━━━ RAW DATA ━━━

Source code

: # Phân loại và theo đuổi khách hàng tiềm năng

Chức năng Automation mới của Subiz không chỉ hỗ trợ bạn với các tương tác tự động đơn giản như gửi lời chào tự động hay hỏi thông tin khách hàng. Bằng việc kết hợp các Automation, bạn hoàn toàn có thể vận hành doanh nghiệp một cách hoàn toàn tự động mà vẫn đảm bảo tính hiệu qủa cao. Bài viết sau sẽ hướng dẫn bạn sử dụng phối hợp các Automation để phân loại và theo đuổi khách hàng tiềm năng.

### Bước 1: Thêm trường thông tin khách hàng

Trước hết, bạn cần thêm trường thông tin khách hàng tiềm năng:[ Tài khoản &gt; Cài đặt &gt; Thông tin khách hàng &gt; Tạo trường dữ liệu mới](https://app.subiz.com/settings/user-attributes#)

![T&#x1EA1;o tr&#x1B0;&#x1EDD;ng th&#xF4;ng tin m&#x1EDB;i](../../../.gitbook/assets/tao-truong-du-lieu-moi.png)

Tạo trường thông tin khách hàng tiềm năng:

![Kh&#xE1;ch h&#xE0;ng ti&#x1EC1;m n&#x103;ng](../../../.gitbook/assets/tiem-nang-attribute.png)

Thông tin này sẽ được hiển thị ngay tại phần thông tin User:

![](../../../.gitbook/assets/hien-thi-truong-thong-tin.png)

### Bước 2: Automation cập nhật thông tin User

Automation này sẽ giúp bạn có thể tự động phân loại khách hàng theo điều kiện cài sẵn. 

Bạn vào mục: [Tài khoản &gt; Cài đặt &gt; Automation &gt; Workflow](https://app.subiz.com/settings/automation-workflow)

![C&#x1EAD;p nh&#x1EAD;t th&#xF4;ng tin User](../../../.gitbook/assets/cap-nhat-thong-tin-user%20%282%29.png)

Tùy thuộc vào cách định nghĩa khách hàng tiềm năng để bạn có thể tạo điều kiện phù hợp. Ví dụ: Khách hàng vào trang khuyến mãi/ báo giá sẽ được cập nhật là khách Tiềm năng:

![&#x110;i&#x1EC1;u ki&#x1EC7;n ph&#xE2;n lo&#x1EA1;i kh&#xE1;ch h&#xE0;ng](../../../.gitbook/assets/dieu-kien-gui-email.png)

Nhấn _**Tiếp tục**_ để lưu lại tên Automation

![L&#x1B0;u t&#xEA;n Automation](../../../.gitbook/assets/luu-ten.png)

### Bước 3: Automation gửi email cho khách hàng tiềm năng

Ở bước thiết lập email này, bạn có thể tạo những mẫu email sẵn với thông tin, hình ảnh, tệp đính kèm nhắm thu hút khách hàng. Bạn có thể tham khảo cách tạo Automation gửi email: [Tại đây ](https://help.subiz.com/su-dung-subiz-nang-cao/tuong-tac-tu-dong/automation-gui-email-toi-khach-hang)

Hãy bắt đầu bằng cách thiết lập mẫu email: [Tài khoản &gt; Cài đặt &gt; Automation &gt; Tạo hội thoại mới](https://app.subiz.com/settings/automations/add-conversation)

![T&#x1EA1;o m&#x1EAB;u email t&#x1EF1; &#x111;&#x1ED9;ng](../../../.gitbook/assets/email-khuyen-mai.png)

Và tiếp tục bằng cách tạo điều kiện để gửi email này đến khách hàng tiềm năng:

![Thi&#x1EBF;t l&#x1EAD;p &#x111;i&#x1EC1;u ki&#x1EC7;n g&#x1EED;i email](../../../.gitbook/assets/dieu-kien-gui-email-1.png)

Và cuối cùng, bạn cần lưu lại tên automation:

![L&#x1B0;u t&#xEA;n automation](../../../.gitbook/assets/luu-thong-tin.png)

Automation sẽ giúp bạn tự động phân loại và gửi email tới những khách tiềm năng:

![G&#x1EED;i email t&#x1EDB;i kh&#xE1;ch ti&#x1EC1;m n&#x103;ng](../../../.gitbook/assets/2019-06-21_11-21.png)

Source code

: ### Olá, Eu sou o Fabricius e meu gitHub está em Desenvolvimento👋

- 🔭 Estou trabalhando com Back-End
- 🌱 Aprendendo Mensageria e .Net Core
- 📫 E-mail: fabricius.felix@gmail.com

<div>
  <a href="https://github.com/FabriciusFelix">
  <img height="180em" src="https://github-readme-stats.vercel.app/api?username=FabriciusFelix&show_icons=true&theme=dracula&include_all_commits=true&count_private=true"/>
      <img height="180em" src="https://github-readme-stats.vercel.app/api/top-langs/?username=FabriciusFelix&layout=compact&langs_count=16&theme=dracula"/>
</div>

━━━

# [ASSIGNMENT]
What you give back must be the stretch above, starting at the line with "Nhấn _**Tiếp tục**_ để lưu lại tên Automation" and ending at the line with "Và cuối cùng, bạn", copied exactly.

# [TASK RESPONSE]
Nhấn _**Tiếp tục**_ để lưu lại tên Automation

![L&#x1B0;u t&#xEA;n Automation](../../../.gitbook/assets/luu-ten.png)

### Bước 3: Automation gửi email cho khách hàng tiềm năng

Ở bước thiết lập email này, bạn có thể tạo những mẫu email sẵn với thông tin, hình ảnh, tệp đính kèm nhắm thu hút khách hàng. Bạn có thể tham khảo cách tạo Automation gửi email: [Tại đây ](https://help.subiz.com/su-dung-subiz-nang-cao/tuong-tac-tu-dong/automation-gui-email-toi-khach-hang)

Hãy bắt đầu bằng cách thiết lập mẫu email: [Tài khoản &gt; Cài đặt &gt; Automation &gt; Tạo hội thoại mới](https://app.subiz.com/settings/automations/add-conversation)

![T&#x1EA1;o m&#x1EAB;u email t&#x1EF1; &#x111;&#x1ED9;ng](../../../.gitbook/assets/email-khuyen-mai.png)

Và tiếp tục bằng cách tạo điều kiện để gửi email này đến khách hàng tiềm năng:

![Thi&#x1EBF;t l&#x1EAD;p &#x111;i&#x1EC1;u ki&#x1EC7;n g&#x1EED;i email](../../../.gitbook/assets/dieu-kien-gui-email-1.png)

Và cuối cùng, bạn cần lưu lại tên automation:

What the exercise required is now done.